I know it sounds like a clickbait, but it's not, stick around.
LLMs now discover real‑world zero‑days and they do it with brute‑force patience, not superhuman IQ. Today, a swarm of lightweight LLM agents can out‑grind any human.
If you think language models are too "dumb" to matter, you should think step by step.
My ethical hacking story
I need to start by sharing some of my background. Me and Klaudia (my co-founder) weren’t the smartest ethical hackers; we just built security automation that was constantly doing the same thing, a stupidly simple thing.

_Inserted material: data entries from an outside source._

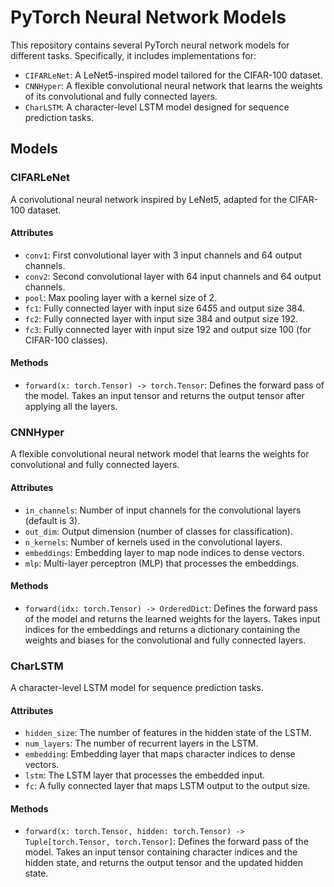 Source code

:# PyTorch Neural Network Models

This repository contains several PyTorch neural network models for different tasks. Specifically, it includes implementations for:

- `CIFARLeNet`: A LeNet5-inspired model tailored for the CIFAR-100 dataset.
- `CNNHyper`: A flexible convolutional neural network that learns the weights of its convolutional and fully connected layers.
- `CharLSTM`: A character-level LSTM model designed for sequence prediction tasks.

## Models

### CIFARLeNet

A convolutional neural network inspired by LeNet5, adapted for the CIFAR-100 dataset.

#### Attributes
- `conv1`: First convolutional layer with 3 input channels and 64 output channels.
- `conv2`: Second convolutional layer with 64 input channels and 64 output channels.
- `pool`: Max pooling layer with a kernel size of 2.
- `fc1`: Fully connected layer with input size 64*5*5 and output size 384.
- `fc2`: Fully connected layer with input size 384 and output size 192.
- `fc3`: Fully connected layer with input size 192 and output size 100 (for CIFAR-100 classes).

#### Methods
- `forward(x: torch.Tensor) -> torch.Tensor`: Defines the forward pass of the model. Takes an input tensor and returns the output tensor after applying all the layers.

### CNNHyper

A flexible convolutional neural network model that learns the weights for convolutional and fully connected layers.

#### Attributes
- `in_channels`: Number of input channels for the convolutional layers (default is 3).
- `out_dim`: Output dimension (number of classes for classification).
- `n_kernels`: Number of kernels used in the convolutional layers.
- `embeddings`: Embedding layer to map node indices to dense vectors.
- `mlp`: Multi-layer perceptron (MLP) that processes the embeddings.

#### Methods
- `forward(idx: torch.Tensor) -> OrderedDict`: Defines the forward pass of the model and returns the learned weights for the layers. Takes input indices for the embeddings and returns a dictionary containing the weights and biases for the convolutional and fully connected layers.

### CharLSTM

A character-level LSTM model for sequence prediction tasks.

#### Attributes
- `hidden_size`: The number of features in the hidden state of the LSTM.
- `num_layers`: The number of recurrent layers in the LSTM.
- `embedding`: Embedding layer that maps character indices to dense vectors.
- `lstm`: The LSTM layer that processes the embedded input.
- `fc`: A fully connected layer that maps LSTM output to the output size.

#### Methods
- `forward(x: torch.Tensor, hidden: torch.Tensor) -> Tuple[torch.Tensor, torch.Tensor]`: Defines the forward pass of the model. Takes an input tensor containing character indices and the hidden state, and returns the output tensor and the updated hidden state.
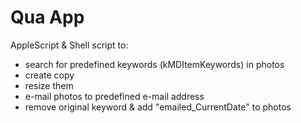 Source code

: Qua App
============

AppleScript & Shell script to:

- search for predefined keywords (kMDItemKeywords) in photos
- create copy
- resize them
- e-mail photos to predefined e-mail address
- remove original keyword & add "emailed_CurrentDate" to photos
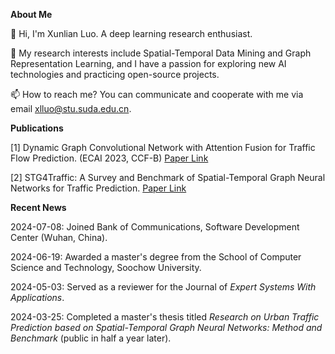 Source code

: **About Me**

👋 Hi, I'm Xunlian Luo. A deep learning research enthusiast. 

👀 My research interests include Spatial-Temporal Data Mining and Graph Representation Learning, and I have a passion for exploring new AI technologies and practicing open-source projects.

📫 How to reach me? You can communicate and cooperate with me via email xlluo@stu.suda.edu.cn.

**Publications**

[1] Dynamic Graph Convolutional Network with Attention Fusion for Traffic Flow Prediction. (ECAI 2023, CCF-B)  [Paper Link](https://arxiv.org/abs/2302.12598)

[2] STG4Traffic: A Survey and Benchmark of Spatial-Temporal Graph Neural Networks for Traffic Prediction. [Paper Link](https://arxiv.org/abs/2307.00495)

**Recent News**

2024-07-08: Joined Bank of Communications, Software Development Center (Wuhan, China).

2024-06-19: Awarded a master's degree from the School of Computer Science and Technology, Soochow University.

2024-05-03: Served as a reviewer for the Journal of *Expert Systems With Applications*.

2024-03-25: Completed a master's thesis titled *Research on Urban Traffic Prediction based on Spatial-Temporal Graph Neural Networks: Method and Benchmark* (public in half a year later).
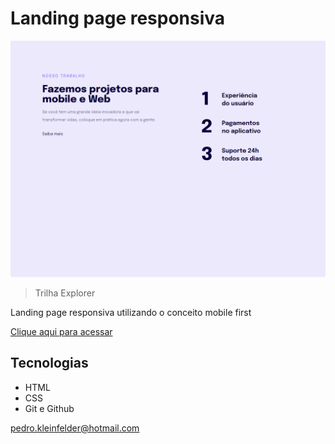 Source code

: # Landing page responsiva

![preview](./.github/preview.jpg)

> Trilha Explorer

Landing page responsiva utilizando o conceito mobile first

[Clique aqui para acessar](https://pedro-k.github.io/responsivo_mf/)

## Tecnologias

- HTML
- CSS
- Git e Github


pedro.kleinfelder@hotmail.com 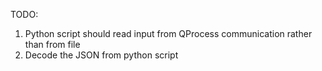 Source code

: TODO:

1. Python script should read input from QProcess communication rather than from file
2. Decode the JSON from python script
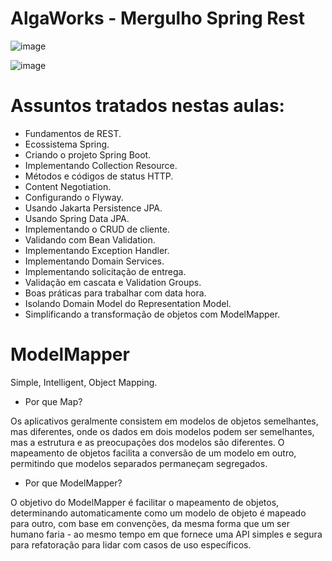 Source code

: # AlgaWorks - Mergulho Spring Rest

![image](https://github.com/Paulo555Bispo/Aula-Spring-Rest-AlgaWorks/assets/63209799/773eac93-8a6b-46d6-b8b0-dd3950f591da)

![image](https://github.com/Paulo555Bispo/Aula-Spring-Rest-AlgaWorks/assets/63209799/99d22bb3-3e58-4a9e-9b91-be3cda0d88f7)


# Assuntos tratados nestas aulas:
- Fundamentos de REST.
- Ecossistema Spring.
- Criando o projeto Spring Boot.
- Implementando Collection Resource.
- Métodos e códigos de status HTTP.
- Content Negotiation.
- Configurando o Flyway.
- Usando Jakarta Persistence JPA.
- Usando Spring Data JPA.
- Implementando o CRUD de cliente.
- Validando com Bean Validation.
- Implementando Exception Handler.
- Implementando Domain Services.
- Implementando solicitação de entrega.
- Validação em cascata e Validation Groups.
- Boas práticas para trabalhar com data hora.
- Isolando Domain Model do Representation Model.
- Simplificando a transformação de objetos com ModelMapper.



# ModelMapper
Simple, Intelligent, Object Mapping.

- Por que Map?

Os aplicativos geralmente consistem em modelos de objetos semelhantes, mas diferentes, onde os dados em dois modelos podem ser semelhantes, mas a estrutura e as preocupações dos modelos são diferentes. O mapeamento de objetos facilita a conversão de um modelo em outro, permitindo que modelos separados permaneçam segregados.

- Por que ModelMapper?
  
O objetivo do ModelMapper é facilitar o mapeamento de objetos, determinando automaticamente como um modelo de objeto é mapeado para outro, com base em convenções, da mesma forma que um ser humano faria - ao mesmo tempo em que fornece uma API simples e segura para refatoração para lidar com casos de uso específicos.
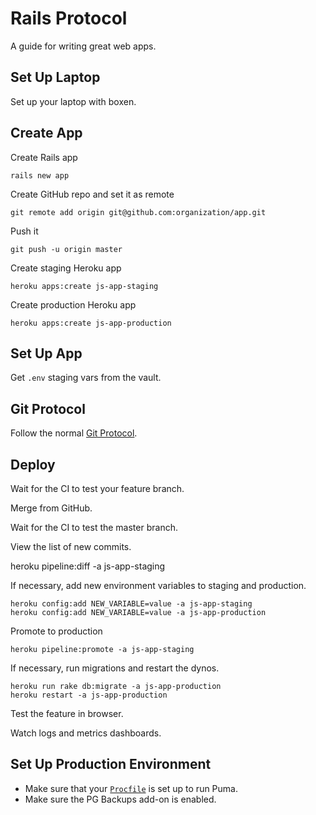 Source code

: Rails Protocol
==============

A guide for writing great web apps.

Set Up Laptop
-------------

Set up your laptop with boxen.

Create App
----------

Create Rails app

    rails new app

Create GitHub repo and set it as remote

    git remote add origin git@github.com:organization/app.git

Push it
  
    git push -u origin master

Create staging Heroku app

    heroku apps:create js-app-staging

Create production Heroku app
  
    heroku apps:create js-app-production

Set Up App
----------

Get `.env` staging vars from the vault.

Git Protocol
------------

Follow the normal [Git Protocol](/protocol/git).

Deploy
------

Wait for the CI to test your feature branch.

Merge from GitHub.

Wait for the CI to test the master branch.

View the list of new commits.
  
  heroku pipeline:diff -a js-app-staging

If necessary, add new environment variables to staging and production.

    heroku config:add NEW_VARIABLE=value -a js-app-staging
    heroku config:add NEW_VARIABLE=value -a js-app-production

Promote to production

    heroku pipeline:promote -a js-app-staging

If necessary, run migrations and restart the dynos.

    heroku run rake db:migrate -a js-app-production
    heroku restart -a js-app-production

Test the feature in browser.

Watch logs and metrics dashboards.

Set Up Production Environment
-----------------------------

* Make sure that your [`Procfile`] is set up to run Puma.
* Make sure the PG Backups add-on is enabled.

[`Procfile`]: https://devcenter.heroku.com/articles/procfile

It was sending 500 million HTTP requests a day to the same targets, looking for the same 20 old misconfigurations.
Companies did not seem to be vulnerable at first, but at some point, the developers had to cut corners. They had tight deadlines to deliver, or they were just too tired.
They PRed, they merged, they deployed. We caught them. Every single time.

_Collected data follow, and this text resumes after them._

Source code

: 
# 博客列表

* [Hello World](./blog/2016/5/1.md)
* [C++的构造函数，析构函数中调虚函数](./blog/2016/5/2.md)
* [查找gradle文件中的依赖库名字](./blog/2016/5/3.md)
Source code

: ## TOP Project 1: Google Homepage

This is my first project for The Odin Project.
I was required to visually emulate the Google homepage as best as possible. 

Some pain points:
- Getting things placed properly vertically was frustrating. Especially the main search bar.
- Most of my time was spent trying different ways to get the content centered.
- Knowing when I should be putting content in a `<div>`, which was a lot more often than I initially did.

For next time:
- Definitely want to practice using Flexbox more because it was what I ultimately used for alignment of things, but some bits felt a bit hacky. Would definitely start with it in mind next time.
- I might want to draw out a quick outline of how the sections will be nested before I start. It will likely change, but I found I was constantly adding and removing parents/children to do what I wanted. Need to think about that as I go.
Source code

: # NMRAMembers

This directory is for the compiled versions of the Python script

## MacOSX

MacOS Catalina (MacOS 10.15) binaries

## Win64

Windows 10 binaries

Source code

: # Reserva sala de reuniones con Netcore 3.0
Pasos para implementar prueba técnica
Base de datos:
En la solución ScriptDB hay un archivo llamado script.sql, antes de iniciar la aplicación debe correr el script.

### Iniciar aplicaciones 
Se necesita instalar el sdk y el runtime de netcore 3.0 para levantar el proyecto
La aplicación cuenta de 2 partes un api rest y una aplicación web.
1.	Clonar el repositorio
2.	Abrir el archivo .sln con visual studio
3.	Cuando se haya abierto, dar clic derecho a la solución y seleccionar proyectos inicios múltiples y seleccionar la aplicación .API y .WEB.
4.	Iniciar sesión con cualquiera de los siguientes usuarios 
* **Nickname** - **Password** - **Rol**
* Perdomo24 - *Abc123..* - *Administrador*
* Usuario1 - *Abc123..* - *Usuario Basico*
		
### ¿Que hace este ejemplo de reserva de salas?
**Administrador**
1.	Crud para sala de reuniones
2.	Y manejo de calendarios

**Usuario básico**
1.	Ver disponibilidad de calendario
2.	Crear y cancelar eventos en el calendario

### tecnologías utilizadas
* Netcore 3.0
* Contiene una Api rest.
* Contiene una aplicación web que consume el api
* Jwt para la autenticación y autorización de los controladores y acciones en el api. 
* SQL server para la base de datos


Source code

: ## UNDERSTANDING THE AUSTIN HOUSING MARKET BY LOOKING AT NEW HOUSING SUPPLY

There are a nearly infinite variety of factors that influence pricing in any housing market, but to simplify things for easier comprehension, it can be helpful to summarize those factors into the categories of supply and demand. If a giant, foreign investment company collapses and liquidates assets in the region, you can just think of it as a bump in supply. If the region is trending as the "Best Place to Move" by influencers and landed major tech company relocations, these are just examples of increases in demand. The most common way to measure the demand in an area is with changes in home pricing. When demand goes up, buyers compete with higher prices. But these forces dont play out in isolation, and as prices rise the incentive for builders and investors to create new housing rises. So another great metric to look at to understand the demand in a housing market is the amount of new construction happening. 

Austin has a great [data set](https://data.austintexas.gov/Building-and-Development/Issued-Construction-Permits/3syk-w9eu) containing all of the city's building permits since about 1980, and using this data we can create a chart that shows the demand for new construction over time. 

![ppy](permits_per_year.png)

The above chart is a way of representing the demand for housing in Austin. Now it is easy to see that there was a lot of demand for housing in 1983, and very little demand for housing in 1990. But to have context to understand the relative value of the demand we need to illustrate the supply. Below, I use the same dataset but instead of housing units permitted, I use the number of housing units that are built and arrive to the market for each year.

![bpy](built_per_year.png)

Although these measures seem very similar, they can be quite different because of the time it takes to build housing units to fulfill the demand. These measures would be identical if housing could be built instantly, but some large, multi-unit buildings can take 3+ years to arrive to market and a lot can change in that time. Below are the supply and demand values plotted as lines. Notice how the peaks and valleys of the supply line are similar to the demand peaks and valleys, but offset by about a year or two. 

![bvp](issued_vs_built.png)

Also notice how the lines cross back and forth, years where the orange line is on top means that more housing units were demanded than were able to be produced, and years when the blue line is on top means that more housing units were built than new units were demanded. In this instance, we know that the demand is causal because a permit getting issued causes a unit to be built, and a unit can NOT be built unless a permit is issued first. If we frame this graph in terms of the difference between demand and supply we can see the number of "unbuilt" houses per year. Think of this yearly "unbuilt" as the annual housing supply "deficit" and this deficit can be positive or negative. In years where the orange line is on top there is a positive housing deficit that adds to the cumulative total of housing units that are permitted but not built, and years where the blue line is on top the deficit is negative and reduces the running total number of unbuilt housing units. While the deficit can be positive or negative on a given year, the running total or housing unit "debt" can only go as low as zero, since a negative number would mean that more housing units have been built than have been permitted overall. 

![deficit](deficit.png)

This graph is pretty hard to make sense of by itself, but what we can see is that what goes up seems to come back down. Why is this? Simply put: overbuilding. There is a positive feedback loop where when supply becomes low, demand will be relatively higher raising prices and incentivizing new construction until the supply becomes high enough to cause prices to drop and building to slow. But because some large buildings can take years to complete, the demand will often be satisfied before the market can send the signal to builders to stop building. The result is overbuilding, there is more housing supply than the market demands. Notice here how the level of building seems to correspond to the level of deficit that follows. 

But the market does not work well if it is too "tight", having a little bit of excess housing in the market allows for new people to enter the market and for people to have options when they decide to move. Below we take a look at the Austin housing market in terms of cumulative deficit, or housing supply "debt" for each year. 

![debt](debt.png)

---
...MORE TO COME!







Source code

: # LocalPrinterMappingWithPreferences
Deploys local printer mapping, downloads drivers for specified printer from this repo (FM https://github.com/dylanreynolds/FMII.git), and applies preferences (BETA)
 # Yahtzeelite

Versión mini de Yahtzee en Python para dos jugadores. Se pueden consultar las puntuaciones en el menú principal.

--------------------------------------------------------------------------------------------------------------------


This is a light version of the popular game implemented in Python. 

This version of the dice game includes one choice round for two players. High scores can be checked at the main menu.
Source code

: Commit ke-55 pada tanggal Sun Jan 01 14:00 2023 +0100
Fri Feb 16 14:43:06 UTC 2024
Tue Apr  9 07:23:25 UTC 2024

The size of the security budget of the company did not matter. The same trick worked for Microsoft and Apple.
We were successful, we earned $120 000+ by simply observing and doing the repetitive checks, over and over.
graph LR
A[Same Targets] --> B[Scan for 20 Misconfigs]
B --> C["Get Paid (Sometimes)"]
C --> A
style A fill:#f0f9ff
style B fill:#fff3e0
style C fill:#ffcdd2
Simple, but effective
I promise, this will be relevant later.
Linux Kernel zero-day
You probably heard about the Linux Kernel CVE-2025-37899 - it was a security issue found by OpenAI's latest model, o3, in the Linux kernel’s SMB implementation.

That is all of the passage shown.